Long correlation lengths (~size of the prior) are producing ill-defined GP's: in principle they spoil the acquisition function. In particular the linearies acq function basically turns into the mean with some noise, which can acquire points too close to each other, creating a badly-conditioned kernel matrix. In any case, a GP with badly-defined standard deviation is never desirable.
One could also argue that we would want to encourage exploration somewhat, which would also point towards a low correlation length.
On the other hand, a very small correlation length (e.g. avg distance between training samples) may encourage exploration too much, since we don't know what's beyond the furthest points. In that case, we need to sample with certain density away from the centre, and then our approach is not better than e.g. latin hypercube sampling: if we need to sample a few points per dimention, we need n**dim, which diverges. The only solution to that is being greedy by ignoring low-value parts of the parameter space, and long correlation lengths do precisely that, so we would prefer to keep them.
The contradiction may be solved by splitting the tasks of "defining sigma for acquisition" and "making strong assumptions away from the mode", and give them to different parts of the algorithm.
One proposal is to use the baseline for the "making assumptions" part. Some possibilities:
- fit another GP with longer correlation length allowed and use its mean for the baseline. to make it cheaper, re-fit only once in while
- use as the baseline the smallest function value, instead of the mean of them.
In any case, the correlation length grows naturally for simple functions such as our gaussians, so whatever the solution we would need to add a prior/cut to the log-marginal-likelihood of the hyperparameters when refitting.
It looks like in some cases the GP fits well the mode of interest, but it also diverges towards high values e.g. when approaching a prior boundary, which is detected when running a Monte Carlo on the process, that explores the fake mode instead of the real one. It happens relatively often with Full Planck. In this case, the algorithm has succeeded within the region of interest, but failed globally.
A few solutions have been proposed:
- cut the prior boundaries so that they are closer to the mode.
- run with full priors, but distribute together with the resulting GP a definition of a "region of interest"
As the mode/prior volume shrinks exponentially as function of the number of dimensions the finite log-posterior area becomes extremely small. In such a case drawing initial samples from the prior is typically unfeasable. While there is currently the option to pass a reference distribution which acts as a rough guess of where the mode lies it would be good to give the option to just pass a single finite point and run a very short (burn-in) MCMC chain from there to have some initial samples from where to start the BO loop.
We could add a light checkpointing option to only save the training points and the kernel hyperparameters and then recalculate K^-1 when loading. That would make for super small file sizes (could maybe be useful when we run with many samples).
- Reduce precision of optimisers as much as possible
- Optimize number or restarts of optimizer
- Acquire in parallel by ranking
- Prune the model once in a while
As seen in the paper, for Gaussians it is easy to see which zeta would lead to faster convergence.

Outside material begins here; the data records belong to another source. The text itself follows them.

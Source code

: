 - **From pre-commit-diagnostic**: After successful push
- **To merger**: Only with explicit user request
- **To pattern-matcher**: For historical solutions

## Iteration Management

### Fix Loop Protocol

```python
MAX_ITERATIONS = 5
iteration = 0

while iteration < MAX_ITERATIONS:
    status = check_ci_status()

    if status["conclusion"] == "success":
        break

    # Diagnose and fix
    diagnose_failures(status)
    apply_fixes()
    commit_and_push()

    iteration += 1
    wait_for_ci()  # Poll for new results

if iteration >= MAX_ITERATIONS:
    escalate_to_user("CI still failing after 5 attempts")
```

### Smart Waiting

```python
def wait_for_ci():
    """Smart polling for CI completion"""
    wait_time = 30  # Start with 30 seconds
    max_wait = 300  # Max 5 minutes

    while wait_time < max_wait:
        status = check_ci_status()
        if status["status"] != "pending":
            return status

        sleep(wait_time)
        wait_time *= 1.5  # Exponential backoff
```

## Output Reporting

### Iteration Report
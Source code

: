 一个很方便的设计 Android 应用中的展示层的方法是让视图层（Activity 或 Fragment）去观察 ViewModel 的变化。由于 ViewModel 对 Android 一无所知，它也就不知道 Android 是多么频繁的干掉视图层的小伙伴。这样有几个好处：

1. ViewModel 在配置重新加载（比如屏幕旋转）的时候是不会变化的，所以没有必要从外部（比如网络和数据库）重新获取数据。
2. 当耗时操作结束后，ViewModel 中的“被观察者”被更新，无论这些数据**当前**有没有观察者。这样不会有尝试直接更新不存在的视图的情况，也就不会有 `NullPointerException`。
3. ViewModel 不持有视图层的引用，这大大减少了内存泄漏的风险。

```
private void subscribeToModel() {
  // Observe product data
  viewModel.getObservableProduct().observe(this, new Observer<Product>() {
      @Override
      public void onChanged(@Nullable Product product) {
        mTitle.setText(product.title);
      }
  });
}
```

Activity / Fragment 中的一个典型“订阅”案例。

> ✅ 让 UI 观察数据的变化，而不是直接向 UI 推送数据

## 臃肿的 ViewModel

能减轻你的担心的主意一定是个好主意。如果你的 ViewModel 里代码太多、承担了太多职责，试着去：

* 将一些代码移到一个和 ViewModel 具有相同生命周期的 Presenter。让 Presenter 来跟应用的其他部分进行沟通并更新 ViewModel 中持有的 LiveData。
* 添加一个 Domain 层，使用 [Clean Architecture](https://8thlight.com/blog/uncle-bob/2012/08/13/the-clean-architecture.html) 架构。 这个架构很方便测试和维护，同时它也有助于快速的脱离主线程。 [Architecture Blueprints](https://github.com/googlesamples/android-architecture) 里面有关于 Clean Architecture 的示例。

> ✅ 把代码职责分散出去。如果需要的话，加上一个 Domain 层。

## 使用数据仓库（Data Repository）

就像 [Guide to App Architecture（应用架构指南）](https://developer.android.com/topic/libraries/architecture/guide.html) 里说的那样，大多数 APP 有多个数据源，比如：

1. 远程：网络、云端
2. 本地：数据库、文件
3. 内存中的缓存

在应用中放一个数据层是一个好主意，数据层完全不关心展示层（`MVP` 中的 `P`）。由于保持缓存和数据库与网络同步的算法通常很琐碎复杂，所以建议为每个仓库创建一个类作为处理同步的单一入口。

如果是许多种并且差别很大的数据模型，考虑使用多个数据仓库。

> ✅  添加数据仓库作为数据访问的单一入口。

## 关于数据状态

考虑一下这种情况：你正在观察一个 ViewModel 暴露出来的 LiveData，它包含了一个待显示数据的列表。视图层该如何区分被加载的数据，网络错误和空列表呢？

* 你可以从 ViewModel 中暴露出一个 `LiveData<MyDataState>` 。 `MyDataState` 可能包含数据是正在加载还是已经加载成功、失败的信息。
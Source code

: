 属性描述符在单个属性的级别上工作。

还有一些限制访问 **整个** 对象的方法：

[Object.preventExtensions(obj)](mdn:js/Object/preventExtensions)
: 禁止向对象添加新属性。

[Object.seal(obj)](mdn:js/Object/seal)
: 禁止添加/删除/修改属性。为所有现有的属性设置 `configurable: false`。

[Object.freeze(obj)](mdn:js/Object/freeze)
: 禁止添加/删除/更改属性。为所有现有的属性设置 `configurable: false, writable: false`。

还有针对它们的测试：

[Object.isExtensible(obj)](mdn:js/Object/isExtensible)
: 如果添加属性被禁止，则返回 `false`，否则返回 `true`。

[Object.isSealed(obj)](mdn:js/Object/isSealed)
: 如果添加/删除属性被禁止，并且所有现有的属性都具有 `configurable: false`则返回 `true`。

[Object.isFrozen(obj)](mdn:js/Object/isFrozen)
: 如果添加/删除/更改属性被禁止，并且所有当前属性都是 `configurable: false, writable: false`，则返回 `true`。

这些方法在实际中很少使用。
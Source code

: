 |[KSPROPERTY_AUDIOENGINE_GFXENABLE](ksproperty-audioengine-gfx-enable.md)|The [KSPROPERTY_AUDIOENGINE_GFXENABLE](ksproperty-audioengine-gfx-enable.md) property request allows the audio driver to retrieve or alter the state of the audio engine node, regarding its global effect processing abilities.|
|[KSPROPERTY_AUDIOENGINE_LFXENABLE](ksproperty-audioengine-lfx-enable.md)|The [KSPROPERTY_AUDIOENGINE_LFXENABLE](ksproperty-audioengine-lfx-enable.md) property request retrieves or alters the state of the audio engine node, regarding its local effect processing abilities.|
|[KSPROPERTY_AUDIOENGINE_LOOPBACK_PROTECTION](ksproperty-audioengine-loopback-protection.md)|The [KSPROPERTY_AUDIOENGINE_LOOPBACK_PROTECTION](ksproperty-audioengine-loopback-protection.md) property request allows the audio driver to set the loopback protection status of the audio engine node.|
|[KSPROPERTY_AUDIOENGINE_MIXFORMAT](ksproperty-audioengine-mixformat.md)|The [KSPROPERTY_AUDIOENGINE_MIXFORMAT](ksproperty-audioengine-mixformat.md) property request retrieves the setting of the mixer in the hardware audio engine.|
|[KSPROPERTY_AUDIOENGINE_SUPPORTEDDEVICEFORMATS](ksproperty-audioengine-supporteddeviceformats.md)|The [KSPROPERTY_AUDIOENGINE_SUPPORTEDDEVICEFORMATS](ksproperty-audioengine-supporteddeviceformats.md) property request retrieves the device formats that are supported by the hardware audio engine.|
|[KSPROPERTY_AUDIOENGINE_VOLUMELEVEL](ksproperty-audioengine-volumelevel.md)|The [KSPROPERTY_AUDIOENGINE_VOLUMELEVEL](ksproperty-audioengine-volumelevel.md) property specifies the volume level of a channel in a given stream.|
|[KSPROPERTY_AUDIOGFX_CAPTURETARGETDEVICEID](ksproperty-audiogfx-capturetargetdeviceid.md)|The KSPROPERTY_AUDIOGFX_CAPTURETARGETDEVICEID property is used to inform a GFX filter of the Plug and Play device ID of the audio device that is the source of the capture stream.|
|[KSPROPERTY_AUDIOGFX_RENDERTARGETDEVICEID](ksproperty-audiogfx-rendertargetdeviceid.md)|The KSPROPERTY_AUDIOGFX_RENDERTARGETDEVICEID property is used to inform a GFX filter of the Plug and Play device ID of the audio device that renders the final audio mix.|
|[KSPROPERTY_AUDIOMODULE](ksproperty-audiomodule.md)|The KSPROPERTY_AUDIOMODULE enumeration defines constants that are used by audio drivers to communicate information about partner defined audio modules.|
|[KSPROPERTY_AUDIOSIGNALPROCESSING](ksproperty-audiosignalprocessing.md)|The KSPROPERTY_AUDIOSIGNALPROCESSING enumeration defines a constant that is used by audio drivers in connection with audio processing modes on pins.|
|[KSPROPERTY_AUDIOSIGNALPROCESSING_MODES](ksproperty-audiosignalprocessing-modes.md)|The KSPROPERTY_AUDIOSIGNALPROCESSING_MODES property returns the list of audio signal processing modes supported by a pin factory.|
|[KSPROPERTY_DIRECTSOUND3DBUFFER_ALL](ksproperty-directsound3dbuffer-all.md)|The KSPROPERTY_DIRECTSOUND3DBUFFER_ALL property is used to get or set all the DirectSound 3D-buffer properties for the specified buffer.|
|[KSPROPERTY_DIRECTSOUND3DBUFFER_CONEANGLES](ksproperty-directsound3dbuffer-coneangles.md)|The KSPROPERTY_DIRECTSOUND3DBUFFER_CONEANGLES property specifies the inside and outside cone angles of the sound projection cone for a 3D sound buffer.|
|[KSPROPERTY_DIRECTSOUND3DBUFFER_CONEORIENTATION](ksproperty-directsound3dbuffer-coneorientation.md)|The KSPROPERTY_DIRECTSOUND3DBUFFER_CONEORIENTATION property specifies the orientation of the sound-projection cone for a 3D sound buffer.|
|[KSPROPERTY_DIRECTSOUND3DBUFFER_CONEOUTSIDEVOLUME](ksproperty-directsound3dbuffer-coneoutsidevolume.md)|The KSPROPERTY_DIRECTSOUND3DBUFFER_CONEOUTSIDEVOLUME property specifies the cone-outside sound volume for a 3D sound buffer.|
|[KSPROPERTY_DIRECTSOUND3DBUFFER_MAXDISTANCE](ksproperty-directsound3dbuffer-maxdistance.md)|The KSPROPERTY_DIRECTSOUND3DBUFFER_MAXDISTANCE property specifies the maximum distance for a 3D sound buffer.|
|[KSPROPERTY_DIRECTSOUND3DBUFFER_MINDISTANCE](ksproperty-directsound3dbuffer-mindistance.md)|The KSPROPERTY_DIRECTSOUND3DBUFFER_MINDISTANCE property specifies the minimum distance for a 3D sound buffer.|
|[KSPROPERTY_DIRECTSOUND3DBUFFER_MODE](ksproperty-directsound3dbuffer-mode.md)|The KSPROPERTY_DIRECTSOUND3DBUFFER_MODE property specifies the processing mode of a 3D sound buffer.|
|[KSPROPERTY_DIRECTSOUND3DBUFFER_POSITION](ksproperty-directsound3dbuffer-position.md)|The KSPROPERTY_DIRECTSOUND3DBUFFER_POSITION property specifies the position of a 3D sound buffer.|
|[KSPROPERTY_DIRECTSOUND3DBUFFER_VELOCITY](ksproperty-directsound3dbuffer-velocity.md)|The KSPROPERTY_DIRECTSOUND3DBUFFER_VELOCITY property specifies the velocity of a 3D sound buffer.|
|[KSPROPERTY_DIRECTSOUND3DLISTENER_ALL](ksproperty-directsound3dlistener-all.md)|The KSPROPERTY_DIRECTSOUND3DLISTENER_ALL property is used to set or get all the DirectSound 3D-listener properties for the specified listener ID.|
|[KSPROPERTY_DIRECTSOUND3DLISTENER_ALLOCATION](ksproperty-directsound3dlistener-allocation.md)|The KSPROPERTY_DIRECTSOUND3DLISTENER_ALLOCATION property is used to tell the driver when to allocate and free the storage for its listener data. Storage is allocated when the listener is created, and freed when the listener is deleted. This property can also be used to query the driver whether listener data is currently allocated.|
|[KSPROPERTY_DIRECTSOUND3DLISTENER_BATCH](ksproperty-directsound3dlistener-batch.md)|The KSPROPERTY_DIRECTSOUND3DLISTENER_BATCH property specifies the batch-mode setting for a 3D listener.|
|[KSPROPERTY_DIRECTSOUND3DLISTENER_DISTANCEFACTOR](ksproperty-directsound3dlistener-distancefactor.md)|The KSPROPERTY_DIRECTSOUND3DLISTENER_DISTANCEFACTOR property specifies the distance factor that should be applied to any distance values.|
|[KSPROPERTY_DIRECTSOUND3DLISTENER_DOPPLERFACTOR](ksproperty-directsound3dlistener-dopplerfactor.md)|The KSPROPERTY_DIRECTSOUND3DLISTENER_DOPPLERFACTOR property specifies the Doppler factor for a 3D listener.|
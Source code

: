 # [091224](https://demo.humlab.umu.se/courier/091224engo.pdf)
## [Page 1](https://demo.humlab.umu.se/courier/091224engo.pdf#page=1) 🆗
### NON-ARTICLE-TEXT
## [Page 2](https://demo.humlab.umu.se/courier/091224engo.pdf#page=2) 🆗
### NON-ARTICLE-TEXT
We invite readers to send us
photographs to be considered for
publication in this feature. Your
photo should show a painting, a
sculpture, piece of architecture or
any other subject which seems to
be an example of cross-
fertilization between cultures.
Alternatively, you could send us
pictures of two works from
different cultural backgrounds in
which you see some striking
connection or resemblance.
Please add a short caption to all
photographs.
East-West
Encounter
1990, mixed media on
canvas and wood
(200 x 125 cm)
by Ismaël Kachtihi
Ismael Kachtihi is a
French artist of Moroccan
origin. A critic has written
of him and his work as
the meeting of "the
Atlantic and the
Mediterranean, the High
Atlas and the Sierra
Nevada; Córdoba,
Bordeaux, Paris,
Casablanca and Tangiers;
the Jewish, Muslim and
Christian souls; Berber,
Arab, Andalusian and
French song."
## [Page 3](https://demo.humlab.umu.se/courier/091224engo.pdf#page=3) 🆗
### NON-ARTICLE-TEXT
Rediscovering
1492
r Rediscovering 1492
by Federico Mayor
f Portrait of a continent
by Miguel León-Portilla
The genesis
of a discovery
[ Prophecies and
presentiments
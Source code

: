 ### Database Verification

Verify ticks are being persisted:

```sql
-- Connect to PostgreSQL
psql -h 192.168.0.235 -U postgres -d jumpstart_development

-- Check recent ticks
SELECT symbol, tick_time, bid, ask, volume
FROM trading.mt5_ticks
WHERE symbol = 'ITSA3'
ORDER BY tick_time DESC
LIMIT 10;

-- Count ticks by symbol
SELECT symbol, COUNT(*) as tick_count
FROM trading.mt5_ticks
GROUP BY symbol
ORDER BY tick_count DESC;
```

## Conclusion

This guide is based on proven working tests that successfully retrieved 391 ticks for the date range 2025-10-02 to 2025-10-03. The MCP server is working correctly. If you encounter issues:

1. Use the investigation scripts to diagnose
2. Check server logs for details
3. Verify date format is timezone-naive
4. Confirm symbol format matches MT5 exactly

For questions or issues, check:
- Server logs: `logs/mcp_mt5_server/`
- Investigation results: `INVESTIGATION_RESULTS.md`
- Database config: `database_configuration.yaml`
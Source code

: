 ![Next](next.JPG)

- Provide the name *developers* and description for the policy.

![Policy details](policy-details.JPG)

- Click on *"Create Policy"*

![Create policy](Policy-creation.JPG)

But we could also pick zeta in terms of robustness: the best one is the one that would lead to the lowest KL_truth at convergence, even if it takes longer to converge. The optimal choice may be one that balances convergence speed vs robustness. For now, we stay with the fastest zeta, since it has been proven to be robust enough within the range of applications assumed in the paper. It may be interesting to study it in the future, adding non-gaussian posteriors to the tests.